Pakistan’s Balochistan province witnessed yet another sabotage attempt on its vital railway infrastructure Wednesday, when unknown militants exploded a device on tracks in Notal, Nasirabad district. The timing was fortuitous – no passenger train traversed the path, avoiding tragedy amid the debris-strewn scene near the highway.
Damage was contained to a segment of the track, prompting an immediate suspension of services. No injuries reported, per police, as response teams including security personnel fanned out for a thorough sweep. Railway workers are on-site mending the breach, aiming for quick resumption.

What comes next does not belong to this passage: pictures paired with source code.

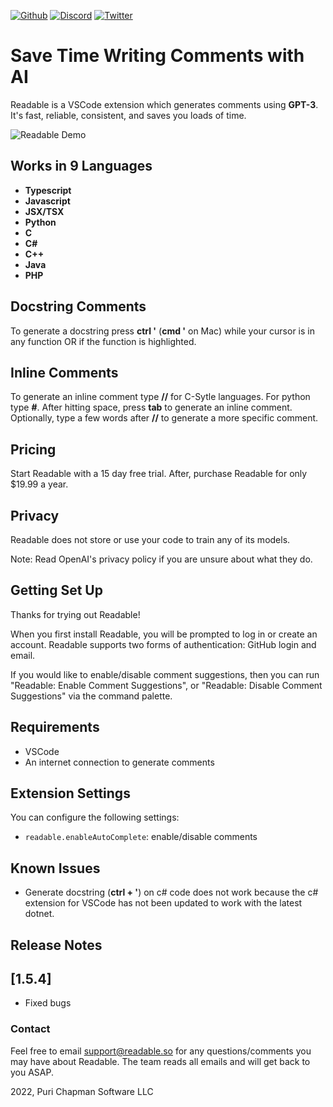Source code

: [github-shield]: https://img.shields.io/github/stars/ReadableLabs/Readable?style=social
[github-url]: https://github.com/ReadableLabs/Readable
[discord-shield]: https://img.shields.io/discord/890351923960627240?label=Discord
[discord-url]: https://discord.com/invite/UkMNCJu2x3
[twitter-shield]: https://img.shields.io/twitter/follow/ReadableLabs?style=social
[twitter-url]: https://twitter.com/ReadableLabs

[![Github][github-shield]][github-url]
[![Discord][discord-shield]][discord-url]
[![Twitter][twitter-shield]][twitter-url]

# Save Time Writing Comments with AI

Readable is a VSCode extension which generates comments using **GPT-3**. It's fast, reliable, consistent, and saves you loads of time.

![Readable Demo](https://github.com/ReadableLabs/readable/blob/main/output.gif?raw=true)

## Works in 9 Languages

- **Typescript**
- **Javascript**
- **JSX/TSX**
- **Python**
- **C**
- **C#**
- **C++**
- **Java**
- **PHP**

## Docstring Comments

To generate a docstring press **ctrl '** (**cmd '** on Mac) while your cursor is in any function OR if the function is highlighted.

## Inline Comments

To generate an inline comment type **//** for C-Sytle languages. For python type **#**. After hitting space, press **tab** to generate an inline comment. Optionally, type a few words after **//** to generate a more specific comment.

## Pricing

Start Readable with a 15 day free trial. After, purchase Readable for only $19.99 a year.

## Privacy

Readable does not store or use your code to train any of its models.

Note: Read OpenAI's privacy policy if you are unsure about what they do.

## Getting Set Up

Thanks for trying out Readable!

When you first install Readable, you will be prompted to log in or create an account. Readable supports two forms of authentication: GitHub login and email.

If you would like to enable/disable comment suggestions, then you can run "Readable: Enable Comment Suggestions", or "Readable: Disable Comment Suggestions" via the command palette.

## Requirements

- VSCode
- An internet connection to generate comments

## Extension Settings

You can configure the following settings:

- `readable.enableAutoComplete`: enable/disable comments

## Known Issues

- Generate docstring (**ctrl + '**) on c# code does not work because the c# extension for VSCode has not been updated to work with the latest dotnet.

## Release Notes

## [1.5.4]

- Fixed bugs

### Contact

Feel free to email support@readable.so for any questions/comments you may have about Readable. The team reads all emails and will get back to you ASAP.

2022, Puri Chapman Software LLC
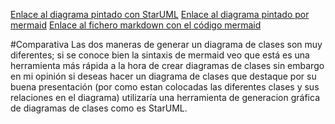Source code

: [Enlace al diagrama pintado con StarUML](Diagrama.jpg)
[Enlace al diagrama pintado por mermaid](imagen.png)
[Enlace al fichero markdown con el código mermaid](Practica5_DiagramaMermaid.md)

#Comparativa
Las dos maneras de generar un diagrama de clases son muy diferentes; si se conoce bien la sintaxis de mermaid veo que está es una herramienta más rápida a la hora de crear diagramas de clases sin embargo en mi opinión si deseas hacer un diagrama de clases que destaque por su buena presentación (por como estan colocadas las diferentes clases y sus relaciones en el diagrama) utilizaría una herramienta de generacion gráfica de diagramas de clases como es StarUML.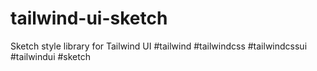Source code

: # tailwind-ui-sketch
Sketch style library for Tailwind UI #tailwind #tailwindcss #tailwindcssui #tailwindui #sketch
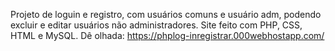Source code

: Projeto de loguin e registro, com usuários comuns e usuário adm, podendo excluir e editar usuários não administradores.
Site feito com PHP, CSS, HTML e MySQL. Dê olhada: https://phplog-inregistrar.000webhostapp.com/
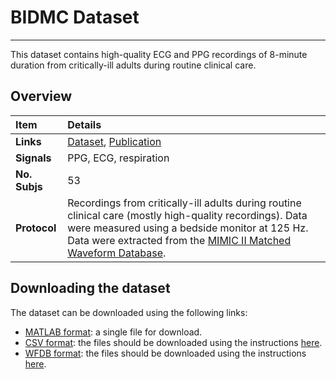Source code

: # BIDMC Dataset

---

This dataset contains high-quality ECG and PPG recordings of 8-minute duration from critically-ill adults during routine clinical care.

## Overview

 Item | Details 
 :--- | :--- 
 **Links** | [Dataset](https://doi.org/10.13026/C2208R), [Publication](https://doi.org/10.1109/TBME.2016.2613124) 
 **Signals** | PPG, ECG, respiration
 **No. Subjs** | 53 
 **Protocol** | Recordings from critically-ill adults during routine clinical care (mostly high-quality recordings). Data were measured using a bedside monitor at 125 Hz. Data were extracted from the [MIMIC II Matched Waveform Database](https://physionet.org/physiobank/database/mimic2wdb/matched/).

## Downloading the dataset

The dataset can be downloaded using the following links:

- [MATLAB format](https://physionet.org/content/bidmc/1.0.0/bidmc_data.mat): a single file for download.
- [CSV format](https://doi.org/10.13026/C2208R): the files should be downloaded using the instructions [here](https://physionet.org/content/bidmc/1.0.0/#files).
- [WFDB format](https://doi.org/10.13026/C2208R): the files should be downloaded using the instructions [here](https://physionet.org/content/bidmc/1.0.0/#files).
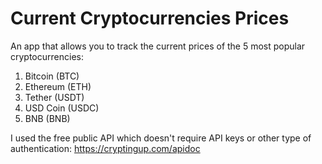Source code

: # Current Cryptocurrencies Prices

An app that allows you to track the current prices of the 5 most popular cryptocurrencies:

1. Bitcoin (BTC)
2. Ethereum (ETH)
3. Tether (USDT)
4. USD Coin (USDC)
5. BNB (BNB)

I used the free public API which doesn't require API keys or other type of authentication:
https://cryptingup.com/apidoc
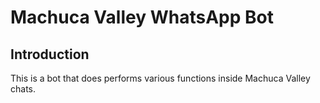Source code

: # Machuca Valley WhatsApp Bot

## Introduction

This is a bot that does performs various functions inside Machuca Valley chats.
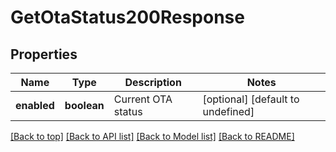 # GetOtaStatus200Response

## Properties

|Name | Type | Description | Notes|
|------------ | ------------- | ------------- | -------------|
|**enabled** | **boolean** | Current OTA status | [optional] [default to undefined]|




[[Back to top]](#) [[Back to API list]](../../README.md#documentation-for-api-endpoints) [[Back to Model list]](../../README.md#documentation-for-models) [[Back to README]](../../README.md)

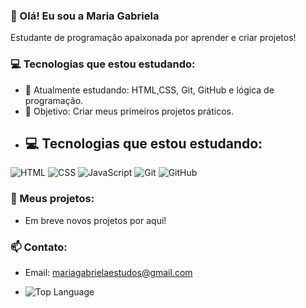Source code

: ### 👋 Olá! Eu sou a Maria Gabriela
Estudante de programação apaixonada por aprender e criar projetos!

### 💻 Tecnologias que estou estudando:
- 🧠 Atualmente estudando: HTML,CSS, Git, GitHub e lógica de programação.
- 🎯 Objetivo: Criar meus primeiros projetos práticos.
- ## 💻 Tecnologias que estou estudando:

![HTML](https://img.shields.io/badge/HTML5-e34c26?style=flat&logo=html5&logoColor=white)
![CSS](https://img.shields.io/badge/CSS3-1572b6?style=flat&logo=css3&logoColor=white)
![JavaScript](https://img.shields.io/badge/JavaScript-f7df1e?style=flat&logo=javascript&logoColor=black)
![Git](https://img.shields.io/badge/Git-F05032?style=flat&logo=git&logoColor=white)
![GitHub](https://img.shields.io/badge/GitHub-181717?style=flat&logo=github&logoColor=white)

### 🚀 Meus projetos:
- Em breve novos projetos por aqui!

### 📫 Contato:
- Email: mariagabrielaestudos@gmail.com

- ![Top Language](https://img.shields.io/github/languages/top/seuusuario/seurepositorio)



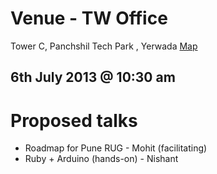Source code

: # Venue - TW Office
Tower C, Panchshil Tech Park , Yerwada [Map](https://maps.google.com/maps?q=ThoughtWorks,+Loop+Road,+Shastrinagar,+Yerawada,+Pune,+Maharashtra,+India&hl=en&sll=37.0625,-95.677068&sspn=56.899383,114.169922&oq=thoughtworks+pune&hq=ThoughtWorks,+Loop+Road,&hnear=Shastrinagar,+Yerawada,+Pune,+Maharashtra,+India&t=m&z=17)

## 6th July 2013 @ 10:30 am

# Proposed talks

* Roadmap for Pune RUG - Mohit (facilitating)
* Ruby + Arduino (hands-on) - Nishant 
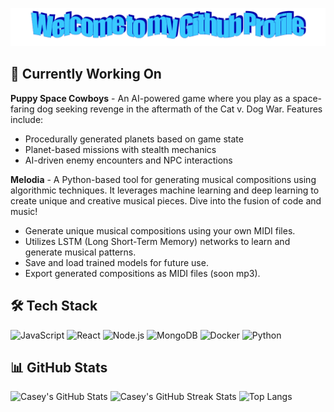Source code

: <p align="center">
  <img src="/img/welcome.png">
</p>

## 🚀 Currently Working On
**Puppy Space Cowboys** - An AI-powered game where you play as a space-faring dog seeking revenge in the aftermath of the Cat v. Dog War. Features include:
- Procedurally generated planets based on game state
- Planet-based missions with stealth mechanics
- AI-driven enemy encounters and NPC interactions

**Melodia** - A Python-based tool for generating musical compositions using algorithmic techniques. It leverages machine learning and deep learning to create unique and creative musical pieces. Dive into the fusion of code and music!
- Generate unique musical compositions using your own MIDI files.
- Utilizes LSTM (Long Short-Term Memory) networks to learn and generate musical patterns.
- Save and load trained models for future use.
- Export generated compositions as MIDI files (soon mp3).

<h2>🛠️ Tech Stack</h2>
  <img src="https://img.shields.io/badge/-JavaScript-F7DF1E?style=flat-square&logo=javascript&logoColor=black" alt="JavaScript" />
  <img src="https://img.shields.io/badge/-React-61DAFB?style=flat-square&logo=react&logoColor=black" alt="React" />
  <img src="https://img.shields.io/badge/-Node.js-339933?style=flat-square&logo=node.js&logoColor=white" alt="Node.js" />
  <img src="https://img.shields.io/badge/-MongoDB-47A248?style=flat-square&logo=mongodb&logoColor=white" alt="MongoDB" />
  <img src="https://img.shields.io/badge/-Docker-2496ED?style=flat-square&logo=docker&logoColor=white" alt="Docker" />
  <img src="https://img.shields.io/badge/-Python-3776AB?style=flat-square&logo=python&logoColor=white" alt="Python" />

## 📊 GitHub Stats
  <img src="https://github-readme-stats.vercel.app/api?username=caseybarajas33&show_icons=true&theme=radical" alt="Casey's GitHub Stats" />
  <img src="https://github-readme-streak-stats.herokuapp.com/?user=caseybarajas33&theme=radical" alt="Casey's GitHub Streak Stats" />
  <img src="https://github-readme-stats.vercel.app/api/top-langs/?username=caseybarajas33&layout=compact&theme=radical" alt="Top Langs" />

Context reveals a troubling escalation. Echoing a December incident near Dera Murad Jamali where tracks were bombed and another IED disarmed, this fits a pattern targeting the Peshawar-Quetta lifeline. Recall November’s ambush in Bolan Pass’s Aab-e-Gum, where armed attackers shot at the Jaffar Express, only to flee under retaliatory fire.
Sindh’s Shikarpur blast in October injured at least seven on the same route. The pinnacle of audacity was last March’s BLA-orchestrated hijack: Majeed Brigade dynamited tracks at Dhabbar, halting the train, taking hundreds hostage, and claiming kills among security ranks after scrutiny.
These operations signal deepening separatist resolve in Balochistan, where demands for autonomy clash with federal control. Authorities have opened probes, promising accountability, yet the cycle endures. Restoring not just tracks but regional stability demands innovative security and dialogue, lest economic lifelines fray further.